By Maury Magids, Founder & CEO, Capson Physicians Insurance
Today’s physicians are under more pressure than ever. Unfortunately, the medical malpractice insurance industry has done little to help its clients. Insurance carriers should be playing a larger role in helping physician clients minimize risk, increase efficiency, and foster patient-centric care.

Roughly every two decades, significant shifts occur in health-care, with real impact on physicians. Throughout the 1970s, a deluge of lawsuits forced entire insurance companies to dissolve or leave medical malpractice insurance altogether. By 2015, US national healthcare will change things once more adding 16 million new patients to the system along with a new standard by which care is measured.
But how will these changes in healthcare ultimately affect physicians and the insurance carriers that provide coverage and protection for their practices? Medical malpractice insurance providers have to acknowledge the need for innovative insurance solutions and the technology infrastructure to support swift and efficient means of acquiring coverage.
As of today, medical malpractice insurers have made little progress streamlining operations, automating costly manual processes, and improving the inconsistency of evaluating risk. Most important, the industry has ignored the obvious, partnering with physicians to help enhance their patient’s experience, which helps reduce and prevent non-meritorious claims from being filed, and keep insurance premiums at manageable levels.
The impact of patient-centric care
Patients have never felt more stressed and less heard than they do today. On average, they get to speak for less than 15 seconds before a doctor interrupts them. One in three patients feel that their doctors don’t spend enough time with them, one in four believe that no single doctor is keeping track of their treatment and over half are unsatisfied with the overall level of care they receive (from Harvard School of Public Health study 5/12).

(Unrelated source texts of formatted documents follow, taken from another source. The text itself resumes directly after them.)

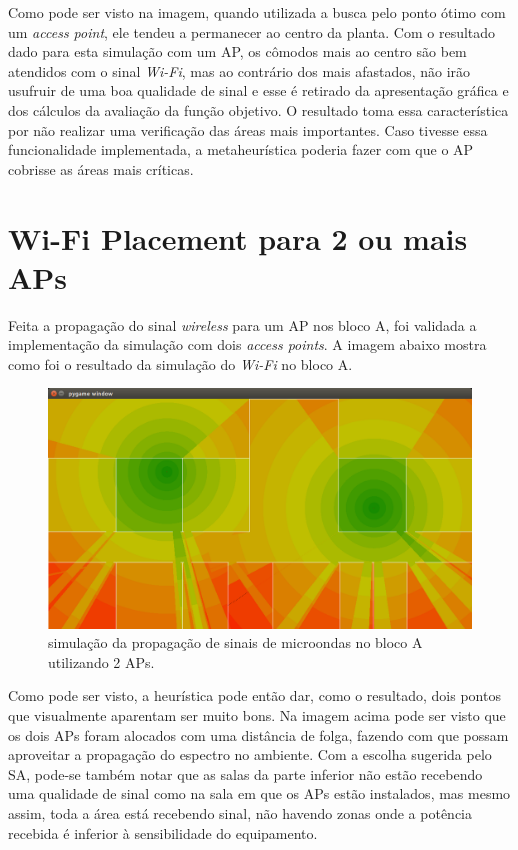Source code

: \documentclass[
	12pt,				%
	openright,			%
	twoside,			%
	a4paper,			%
	english,			%
	french,				%
	spanish,			%
	brazil				%
	]{abntex2}
\begin{document}
Como pode ser visto na imagem, quando utilizada a busca pelo ponto ótimo com um \textit{access point}, ele tendeu a permanecer ao centro da planta. Com o resultado dado para esta simulação com um AP, os cômodos mais ao centro são bem atendidos com o sinal \textit{Wi-Fi}, mas ao contrário dos mais afastados, não irão usufruir de uma boa qualidade de sinal e esse é retirado da apresentação gráfica e dos cálculos da avaliação da função objetivo. O resultado toma essa característica por não realizar uma verificação das áreas mais importantes. Caso tivesse essa funcionalidade implementada, a metaheurística poderia fazer com que o AP cobrisse as áreas mais críticas.

\section[Wi-Fi Placement para 2 ou mais APs]{Wi-Fi Placement para 2 ou mais APs}

Feita a propagação do sinal \textit{wireless} para um AP nos bloco A, foi validada a implementação da simulação com dois \textit{access points}. A imagem abaixo mostra como foi o resultado da simulação do \textit{Wi-Fi} no bloco A.

\begin{figure}[ht]
	\caption{\label{captura-dois-aps}simulação da propagação de sinais de microondas no bloco A utilizando 2 APs.
	}
	\begin{center}
		\includegraphics[scale=0.4]{images/captura-2-aps.jpg}
	\end{center}
\end{figure}

Como pode ser visto, a heurística pode então dar, como o resultado, dois pontos que visualmente aparentam ser muito bons. Na imagem acima pode ser visto que os dois APs foram alocados com uma distância de folga, fazendo com que possam aproveitar a propagação do espectro no ambiente. Com a escolha sugerida pelo SA, pode-se também notar que as salas da parte inferior não estão recebendo uma qualidade de sinal como na sala em que os APs estão instalados, mas mesmo assim, toda a área está recebendo sinal, não havendo zonas onde a potência recebida é inferior à sensibilidade do equipamento.
\end{document}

The situation is so bad now that nearly half of all US physicians state that they would retire early or leave the profession altogether if regulation and economics worsen (New England Journal of Medicine). Private practices are disappearing, as doctors retreat in droves to the safety, security, and relative simplicity of being employees in giant hospital systems—putting a nail in the coffin of the patient-centric practice and replacing them with an endless stream of anonymous technicians.
Physicians are not to blame. They are stuck in a white collar equivalent of the old “factory speedup,” finding themselves pressed to cram more patients into longer hours for lower reimbursements and higher-business costs.
But physicians need to understand why a patient is not happy and what steps to take to ensure that information and communication, not escalation and litigation, become the bedrock of all physicians-patient relationships.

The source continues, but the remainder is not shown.